En estos momentos de su carrera, un disco en vivo de Adele es mucho más que el registro de su directo. Desde los asientos, los gritos que largan la grabación y los silencios que luego acompañan cada tema prueban una dinámica peculiar de la relación entre artista y fan: a estas alturas, a Adele más se la admira que se la disfruta. Su registro poderoso, su impecable ascenso comercial y su capacidad para acompañar todo ello con seriedad ejemplar, pese a sus 23 años, son los de una trayectoria ya consagrada por el éxito apabullante y por un talento que el auditor enfrenta con cierto pasmo. Adele es el tipo de intérpretes de condiciones inobjetables.

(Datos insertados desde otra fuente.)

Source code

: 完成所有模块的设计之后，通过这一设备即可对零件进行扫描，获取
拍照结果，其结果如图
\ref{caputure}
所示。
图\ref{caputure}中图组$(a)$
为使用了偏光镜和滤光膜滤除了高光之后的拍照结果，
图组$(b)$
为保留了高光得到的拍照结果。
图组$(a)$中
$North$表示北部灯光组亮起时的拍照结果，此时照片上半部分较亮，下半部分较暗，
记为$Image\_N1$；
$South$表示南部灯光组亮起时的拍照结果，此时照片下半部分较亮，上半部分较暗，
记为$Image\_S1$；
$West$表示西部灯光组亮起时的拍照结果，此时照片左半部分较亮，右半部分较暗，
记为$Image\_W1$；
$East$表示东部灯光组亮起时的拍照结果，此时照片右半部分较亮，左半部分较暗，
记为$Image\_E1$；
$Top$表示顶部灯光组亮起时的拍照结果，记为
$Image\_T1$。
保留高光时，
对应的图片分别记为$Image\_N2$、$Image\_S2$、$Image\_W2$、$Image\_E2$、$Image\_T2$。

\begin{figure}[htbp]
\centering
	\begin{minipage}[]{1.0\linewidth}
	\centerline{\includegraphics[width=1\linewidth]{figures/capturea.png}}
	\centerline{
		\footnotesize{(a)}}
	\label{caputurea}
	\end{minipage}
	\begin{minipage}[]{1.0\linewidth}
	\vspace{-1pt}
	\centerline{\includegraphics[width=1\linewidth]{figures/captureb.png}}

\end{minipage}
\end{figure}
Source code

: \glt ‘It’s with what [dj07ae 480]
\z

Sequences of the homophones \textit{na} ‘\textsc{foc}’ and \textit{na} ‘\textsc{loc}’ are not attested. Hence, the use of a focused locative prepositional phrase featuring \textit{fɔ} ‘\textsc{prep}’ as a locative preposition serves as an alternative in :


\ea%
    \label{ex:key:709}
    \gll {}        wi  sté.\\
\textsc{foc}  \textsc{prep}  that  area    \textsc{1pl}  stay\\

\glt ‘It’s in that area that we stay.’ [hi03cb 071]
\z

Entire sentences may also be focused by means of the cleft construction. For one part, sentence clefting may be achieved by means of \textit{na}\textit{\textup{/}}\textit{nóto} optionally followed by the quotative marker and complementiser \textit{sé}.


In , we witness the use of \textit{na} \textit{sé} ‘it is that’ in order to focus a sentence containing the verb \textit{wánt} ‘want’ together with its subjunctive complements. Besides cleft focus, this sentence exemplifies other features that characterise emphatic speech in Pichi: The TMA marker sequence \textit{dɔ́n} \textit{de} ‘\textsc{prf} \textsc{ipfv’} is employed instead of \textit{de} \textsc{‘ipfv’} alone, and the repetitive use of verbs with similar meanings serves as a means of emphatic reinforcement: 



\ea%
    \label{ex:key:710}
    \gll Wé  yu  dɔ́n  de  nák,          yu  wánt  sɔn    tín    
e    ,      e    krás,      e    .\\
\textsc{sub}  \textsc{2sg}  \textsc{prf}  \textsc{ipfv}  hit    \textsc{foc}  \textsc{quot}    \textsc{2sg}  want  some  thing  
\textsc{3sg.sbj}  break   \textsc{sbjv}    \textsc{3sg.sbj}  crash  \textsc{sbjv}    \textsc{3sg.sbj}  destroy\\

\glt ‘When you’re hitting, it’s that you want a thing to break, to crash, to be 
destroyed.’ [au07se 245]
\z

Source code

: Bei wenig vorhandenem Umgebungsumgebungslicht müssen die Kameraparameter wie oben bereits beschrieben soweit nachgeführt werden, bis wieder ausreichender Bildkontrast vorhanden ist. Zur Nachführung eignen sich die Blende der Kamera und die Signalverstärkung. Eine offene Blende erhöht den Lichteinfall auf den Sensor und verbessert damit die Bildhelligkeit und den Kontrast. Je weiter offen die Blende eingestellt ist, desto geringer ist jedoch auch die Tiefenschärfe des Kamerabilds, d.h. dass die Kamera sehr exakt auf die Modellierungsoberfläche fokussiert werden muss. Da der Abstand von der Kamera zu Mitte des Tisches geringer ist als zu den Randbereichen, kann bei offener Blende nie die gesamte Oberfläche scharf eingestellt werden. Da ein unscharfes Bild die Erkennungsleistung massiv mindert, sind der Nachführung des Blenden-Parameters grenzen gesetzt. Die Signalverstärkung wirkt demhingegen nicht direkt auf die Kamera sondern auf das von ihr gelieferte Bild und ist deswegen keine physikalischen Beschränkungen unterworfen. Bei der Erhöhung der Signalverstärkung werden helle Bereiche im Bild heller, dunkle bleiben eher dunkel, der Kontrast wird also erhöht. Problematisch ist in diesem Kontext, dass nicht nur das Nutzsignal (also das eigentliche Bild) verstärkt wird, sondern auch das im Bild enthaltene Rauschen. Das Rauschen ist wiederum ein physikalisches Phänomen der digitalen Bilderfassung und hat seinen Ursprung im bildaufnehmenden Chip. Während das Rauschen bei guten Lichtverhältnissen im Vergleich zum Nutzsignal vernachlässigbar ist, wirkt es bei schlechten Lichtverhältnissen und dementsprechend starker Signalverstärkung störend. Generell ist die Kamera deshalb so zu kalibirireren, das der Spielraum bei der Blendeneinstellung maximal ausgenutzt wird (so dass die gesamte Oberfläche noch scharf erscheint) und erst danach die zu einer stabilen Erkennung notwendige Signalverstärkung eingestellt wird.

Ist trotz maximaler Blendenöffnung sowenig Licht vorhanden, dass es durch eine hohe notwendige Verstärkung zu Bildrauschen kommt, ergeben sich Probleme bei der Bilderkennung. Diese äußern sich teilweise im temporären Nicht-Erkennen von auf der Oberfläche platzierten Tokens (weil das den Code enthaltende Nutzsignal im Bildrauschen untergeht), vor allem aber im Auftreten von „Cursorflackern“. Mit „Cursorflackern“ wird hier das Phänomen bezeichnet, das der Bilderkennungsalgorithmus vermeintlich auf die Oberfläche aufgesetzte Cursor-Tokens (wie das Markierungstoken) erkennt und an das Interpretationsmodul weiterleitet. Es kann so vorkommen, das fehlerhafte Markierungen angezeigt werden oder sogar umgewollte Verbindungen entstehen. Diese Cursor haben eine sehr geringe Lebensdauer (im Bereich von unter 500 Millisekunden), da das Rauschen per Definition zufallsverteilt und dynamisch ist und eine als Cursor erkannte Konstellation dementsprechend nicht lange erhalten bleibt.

Pese a ello, anotamos lo evidente: la inglesa es dueña de una voz privilegiada que emite con elegancia y sobriedad, sin acrobacia ni cursilería (talento que impresiona aún más si se sabe que menos de dos meses después de esta grabación hubo que someterla a una operación por problemas con sus cuerdas vocales). Afirma esa voz, sin embargo, sobre un repertorio en extremo convencional: canciones sobre desamor y nostalgia del amor que no fue, acomodadas sobre arreglos de piano (sobre todo) y cuya corrección no alcanza a evidenciar grietas por donde puedan colarse los quiebres emocionales que distinguen a un buen cantante de un símbolo. Adele aún es parte del primer grupo, acaso por su juventud, acaso por su apego obediente a un modo de interpretación que se escucha con gusto pero sin que el espíritu se sacuda. Ni siquiera cuando toma el "Make you feel my love" de Dylan y se lo dedica a Amy Winehouse, emblema esta última de un talento quebrado pero definitivamente más marcador.
Live at the Royal Albert Hall incluye un DVD de 90 minutos con el registro audiovisual de este mismo concierto, del 22 de septiembre pasado.